District information
- Type: Public
- Grades: PK–6
- Established: 1813
- President: Addie Slater-Davison
- Vice-president: Kristen V. Peterson
- Superintendent: Michael Rodgers
- Business administrator: Thomas Mager
- Governing agency: New York State Education Department
- Schools: 1
- Budget: $11,909,189 (2021–22)
- NCES District ID: 3602880
- District ID: 580303020000

Students and staff
- Students: 130 (2021–22)
- Teachers: 13 (FTE)
- Student–teacher ratio: 10

Other information
- Website: aufsd.org

= Amagansett Union Free School District =

School district in the U.S. state of New York

Amagansett Union Free School District is a public school district located in Amagansett on Long Island, in Suffolk County, New York, United States. It educates students residing in the hamlets of Amagansett and Napeague, both part of the town of East Hampton.

The district operates one school, the Amagansett School, serving grades PK through 6. The total enrollment for the 2020–2021 school year was 136 students. Students then complete their education at the East Hampton Middle School and East Hampton High School as part of a tuition agreement with the East Hampton Union Free School District.

Maria Door is the school's principal and Michael Rodgers is the district's superintendent. Rodgers predecessor, Seth Turner, was in the role from 2018 to 2022. Rodgers was previously the schools Physical Education Teacher.

Amagansett is bordered by the Montauk school district to the east, the Springs district to the north, and East Hampton district to the west.

==History==
The original schoolhouse, built by Samuel Schellinger in 1802, was located on Amagansett Street (now Main Street/Montauk Highway) in the center of town.

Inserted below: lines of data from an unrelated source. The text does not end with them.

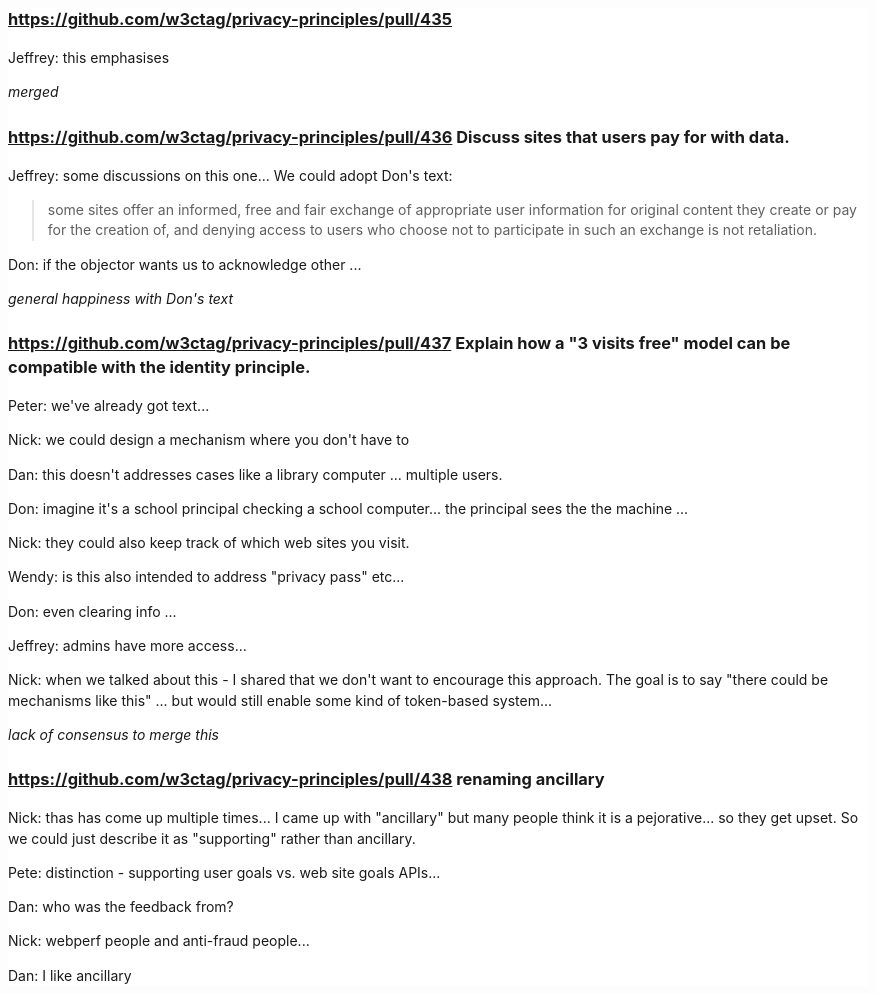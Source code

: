 ### https://github.com/w3ctag/privacy-principles/pull/435 

Jeffrey: this emphasises 

*merged*

### https://github.com/w3ctag/privacy-principles/pull/436 Discuss sites that users pay for with data.

Jeffrey: some discussions on this one... We could adopt Don's text:

> some sites offer an informed, free and fair exchange of appropriate user information for original content they create or pay for the creation of, and denying access to users who choose not to participate in such an exchange is not retaliation.

Don: if the objector wants us to acknowledge other ...

*general happiness with Don's text*

### https://github.com/w3ctag/privacy-principles/pull/437 Explain how a "3 visits free" model can be compatible with the identity principle.

Peter: we've already got text...

Nick: we could design a mechanism where you don't have to 

Dan: this doesn't addresses cases like a library computer ... multiple users.

Don: imagine it's a school principal checking a school computer... the principal sees the the machine ...

Nick: they could also keep track of which web sites you visit.

Wendy: is this also intended to address "privacy pass" etc...

Don: even clearing info ...

Jeffrey: admins have more access...

Nick: when we talked about this - I shared that we don't want to encourage this approach. The goal is to say "there could be mechanisms like this" ... but would still enable some kind of token-based system...

*lack of consensus to merge this*

### https://github.com/w3ctag/privacy-principles/pull/438 renaming ancillary

Nick: thas has come up multiple times... I came up with "ancillary" but many people think it is a pejorative... so they get upset.  So we could just describe it as "supporting" rather than ancillary.

Pete: distinction - supporting user goals vs. web site goals APIs... 

Dan: who was the feedback from?

Nick: webperf people and anti-fraud people...

Dan: I like ancillary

The district itself was founded in 1813.

In 1864, the schoolhouse was moved to Atlantic Avenue and Main Street near the Amagansett Cemetery in 1864. This was replaced by a building at the nearby intersection of Atlantic Avenue and Abrahams Landing Road in 1881. The older building was auctioned off, but was later donated back to the district in 2014.

The current brick schoolhouse is a Georgian-style building that opened in 1936 with the aid of a $75,000 Works Progress Administration grant.

In February 1989, voters approved the district's proposal to purchase a two-bedroom house adjacent to the school grounds that would serve as a home for the superintendent.

Amagansett's 2020–2021 budget proposal in February 2020 forecasted an increase of 15 students in the school due to the opening of a new affordable housing complex in the district. In reality, partially as a result of the COVID-19 pandemic, enrollment nearly doubled to 136 students, a number not seen since the 1970s.